The Fleecer Mountain area is distinguished by Paleozoic quartzites and limestone that are intruded by quartz monzonite similar to the nearby Boulder batholith. Contact ores have developed in the sedimentary formations (Winchell 1914).
BOUNDARIES OF THE DISTRICT
Winchell (1914) in his discussion of the nearby Divide district, places the Fleecer on the west side of Divide Creek, southwest of Feely. The area is distinguished from the Divide Creek district by a different geology. The Fleecer district is named after the mountain that occupies the area between Divide Creek, Jerry Creek and the Big Hole River. Figure 1 shows the district as defined by the AMRB (1994) and a smaller district as defined by Winchell (1914).

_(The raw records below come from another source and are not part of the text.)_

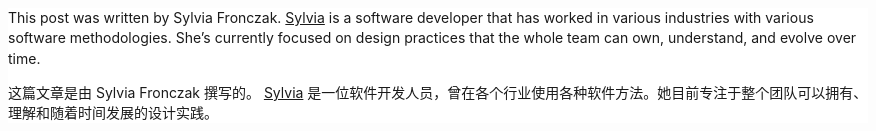 This post was written by Sylvia Fronczak. [Sylvia](https://sylviafronczak.com/) is a software developer that has worked in various industries with various software methodologies. She’s currently focused on design practices that the whole team can own, understand, and evolve over time. 

这篇文章是由 Sylvia Fronczak 撰写的。 [Sylvia](https://sylviafronczak.com/) 是一位软件开发人员，曾在各个行业使用各种软件方法。她目前专注于整个团队可以拥有、理解和随着时间发展的设计实践。

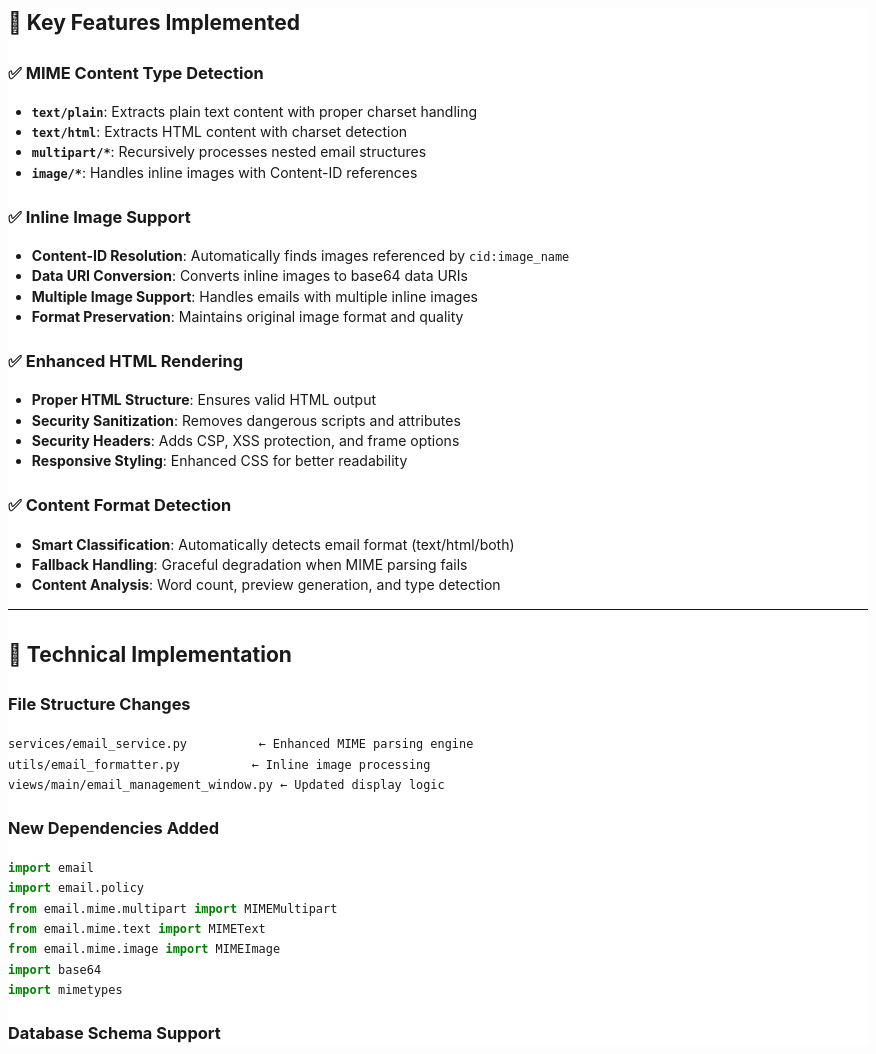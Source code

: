 
## 🎯 **Key Features Implemented**

### **✅ MIME Content Type Detection**
- **`text/plain`**: Extracts plain text content with proper charset handling
- **`text/html`**: Extracts HTML content with charset detection
- **`multipart/*`**: Recursively processes nested email structures
- **`image/*`**: Handles inline images with Content-ID references

### **✅ Inline Image Support**
- **Content-ID Resolution**: Automatically finds images referenced by `cid:image_name`
- **Data URI Conversion**: Converts inline images to base64 data URIs
- **Multiple Image Support**: Handles emails with multiple inline images
- **Format Preservation**: Maintains original image format and quality

### **✅ Enhanced HTML Rendering**
- **Proper HTML Structure**: Ensures valid HTML output
- **Security Sanitization**: Removes dangerous scripts and attributes
- **Security Headers**: Adds CSP, XSS protection, and frame options
- **Responsive Styling**: Enhanced CSS for better readability

### **✅ Content Format Detection**
- **Smart Classification**: Automatically detects email format (text/html/both)
- **Fallback Handling**: Graceful degradation when MIME parsing fails
- **Content Analysis**: Word count, preview generation, and type detection

---

## 🔧 **Technical Implementation**

### **File Structure Changes**

```
services/email_service.py          ← Enhanced MIME parsing engine
utils/email_formatter.py          ← Inline image processing
views/main/email_management_window.py ← Updated display logic
```

### **New Dependencies Added**

```python
import email
import email.policy
from email.mime.multipart import MIMEMultipart
from email.mime.text import MIMEText
from email.mime.image import MIMEImage
import base64
import mimetypes
```

### **Database Schema Support**
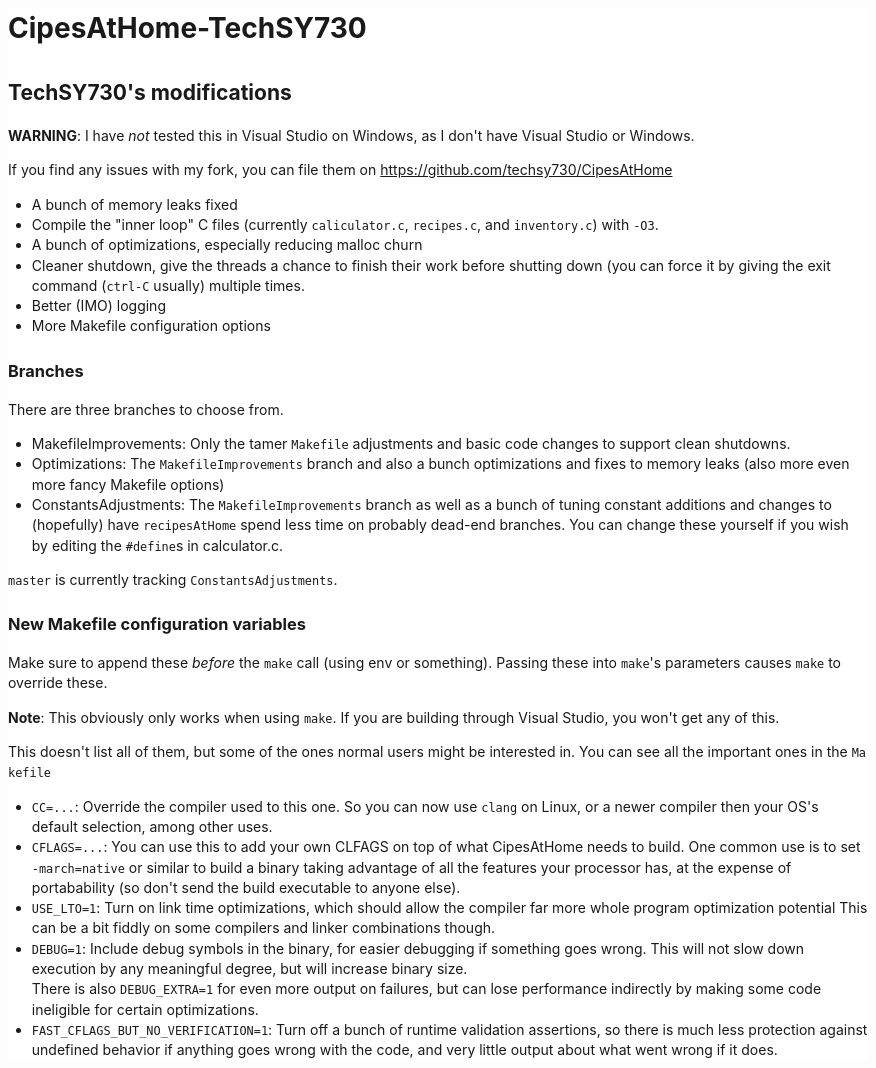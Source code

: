 # CipesAtHome-TechSY730

## TechSY730's modifications

**WARNING**: I have _not_ tested this in Visual Studio on Windows, as I don't have Visual Studio or Windows.

If you find any issues with my fork, you can file them on https://github.com/techsy730/CipesAtHome

* A bunch of memory leaks fixed
* Compile the "inner loop" C files (currently `caliculator.c`, `recipes.c`, and `inventory.c`) with `-O3`.
* A bunch of optimizations, especially reducing malloc churn
* Cleaner shutdown, give the threads a chance to finish their work before shutting down (you can force it by giving the exit command (`ctrl-C` usually) multiple times.
* Better (IMO) logging
* More Makefile configuration options

### Branches

There are three branches to choose from.

* MakefileImprovements: Only the tamer `Makefile` adjustments and basic code changes to support clean shutdowns.
* Optimizations: The `MakefileImprovements` branch and also a bunch optimizations and fixes to memory leaks (also more even more fancy Makefile options)
* ConstantsAdjustments: The `MakefileImprovements` branch as well as a bunch of tuning constant additions and
  changes to (hopefully) have `recipesAtHome` spend less time on probably dead-end branches.
  You can change these yourself if you wish by editing the `#define`s in calculator.c.
  
`master` is currently tracking `ConstantsAdjustments`.

### New Makefile configuration variables

Make sure to append these _before_ the `make` call (using env or something). Passing these into `make`'s parameters causes `make`
to override these.

**Note**: This obviously only works when using `make`. If you are building through Visual Studio, you won't get any of this.

This doesn't list all of them, but some of the ones normal users might be interested in.
You can see all the important ones in the `Makefile`

* `CC=...`: Override the compiler used to this one. So you can now use `clang` on Linux, or a newer compiler then your OS's
  default selection, among other uses.
* `CFLAGS=...`: You can use this to add your own CLFAGS on top of what CipesAtHome needs to build.
  One common use is to set `-march=native` or similar to build a binary taking advantage of all the features
  your processor has, at the expense of portabability (so don't send the build executable to anyone else).
* `USE_LTO=1`: Turn on link time optimizations, which should allow the compiler far more whole program optimization potential
  This can be a bit fiddly on some compilers and linker combinations though.
* `DEBUG=1`: Include debug symbols in the binary, for easier debugging if something goes wrong.
  This will not slow down execution by any meaningful degree, but will increase binary size.<br>
  There is also `DEBUG_EXTRA=1` for even more output on failures, but can lose performance indirectly
  by making some code ineligible for certain optimizations.
* `FAST_CFLAGS_BUT_NO_VERIFICATION=1`: Turn off a bunch of runtime validation assertions, so there is much
  less protection against undefined behavior if anything goes wrong with the code, and very little output about
  what went wrong if it does.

Sahinen (1935) does not place the district nor does Lyden (1948) or Wolle (1963).
HISTORIES OF SELECTED MINES
The Bonanza group of claims is on the western slope of Fleecer Mountain at an elevation of about 8,500 feet. On the Bonanza claim, an adit 350 feet long was driven into quartzite. The mine followed the contact of the quartzite above limestone. Above the tunnel is an inclined shaft. The principal metals in the ore are gold and silver with some copper. The mine sought to exploit faults on the bedding plane deposits. One such fault was black talc from a shaley, bituminuous limestone. There is no record of production (Winchell 1914).

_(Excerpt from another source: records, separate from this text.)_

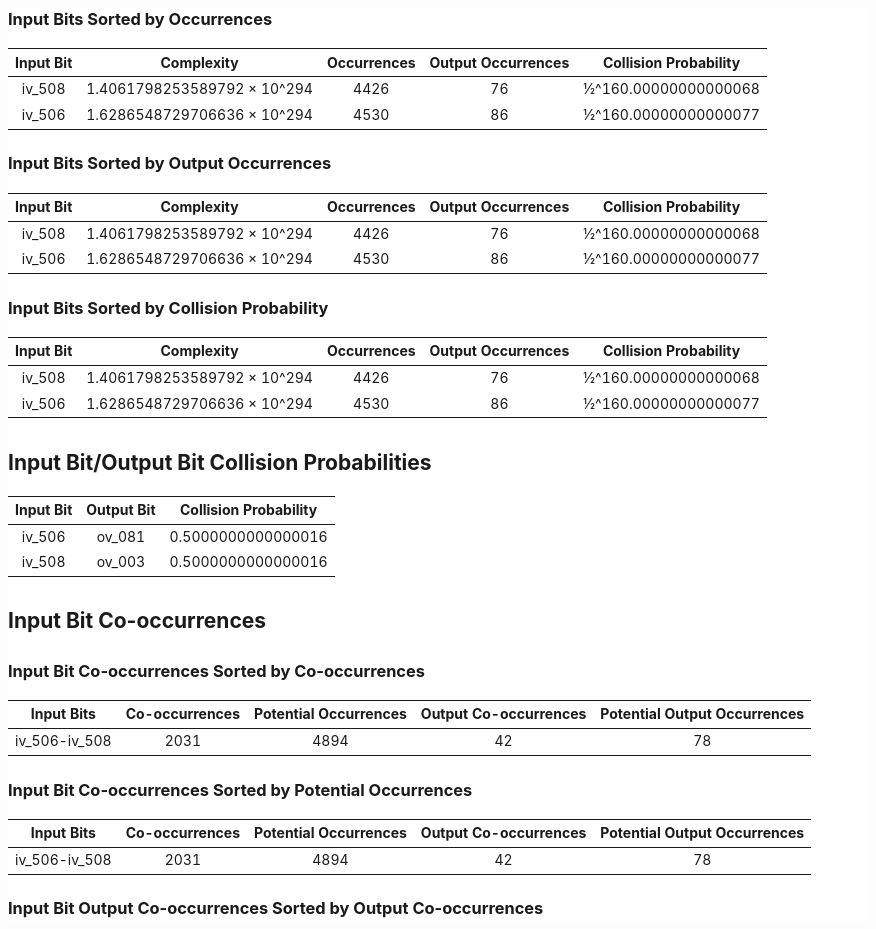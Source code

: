 ### Input Bits Sorted by Occurrences

| Input Bit | Complexity | Occurrences | Output Occurrences | Collision Probability |
|:---------:|:----------:|:-----------:|:------------------:|:---------------------:|
| iv_508 | 1.4061798253589792 × 10^294 | 4426 | 76 | ½^160.00000000000068 |
| iv_506 | 1.6286548729706636 × 10^294 | 4530 | 86 | ½^160.00000000000077 |

### Input Bits Sorted by Output Occurrences

| Input Bit | Complexity | Occurrences | Output Occurrences | Collision Probability |
|:---------:|:----------:|:-----------:|:------------------:|:---------------------:|
| iv_508 | 1.4061798253589792 × 10^294 | 4426 | 76 | ½^160.00000000000068 |
| iv_506 | 1.6286548729706636 × 10^294 | 4530 | 86 | ½^160.00000000000077 |

### Input Bits Sorted by Collision Probability

| Input Bit | Complexity | Occurrences | Output Occurrences | Collision Probability |
|:---------:|:----------:|:-----------:|:------------------:|:---------------------:|
| iv_508 | 1.4061798253589792 × 10^294 | 4426 | 76 | ½^160.00000000000068 |
| iv_506 | 1.6286548729706636 × 10^294 | 4530 | 86 | ½^160.00000000000077 |

## Input Bit/Output Bit Collision Probabilities

| Input Bit | Output Bit | Collision Probability |
|:---------:|:----------:|:---------------------:|
| iv_506 | ov_081 | 0.5000000000000016 |
| iv_508 | ov_003 | 0.5000000000000016 |

## Input Bit Co-occurrences

### Input Bit Co-occurrences Sorted by Co-occurrences

| Input Bits | Co-occurrences | Potential Occurrences | Output Co-occurrences | Potential Output Occurrences |
|:----------:|:--------------:|:---------------------:|:---------------------:|:----------------------------:|
| iv_506-iv_508 | 2031 | 4894 | 42 | 78 |

### Input Bit Co-occurrences Sorted by Potential Occurrences

| Input Bits | Co-occurrences | Potential Occurrences | Output Co-occurrences | Potential Output Occurrences |
|:----------:|:--------------:|:---------------------:|:---------------------:|:----------------------------:|
| iv_506-iv_508 | 2031 | 4894 | 42 | 78 |

### Input Bit Output Co-occurrences Sorted by Output Co-occurrences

The Cayuga mine is located in section 6, T1S, R9W, two miles northwest of Divide on the southeast slope of Fleecer Mountain. The mine was located on a contact between the quartz monzonite of the Boulder batholith and sedimentary rocks of Mesozoic age. Copper ore from the mine consisted of malachite, cuprite, melaconite, chrysocolla and a little azurite in a silicious grantic gangue. At the time the mine was described, the mine had not reached sulphide ores (Winchell 1914).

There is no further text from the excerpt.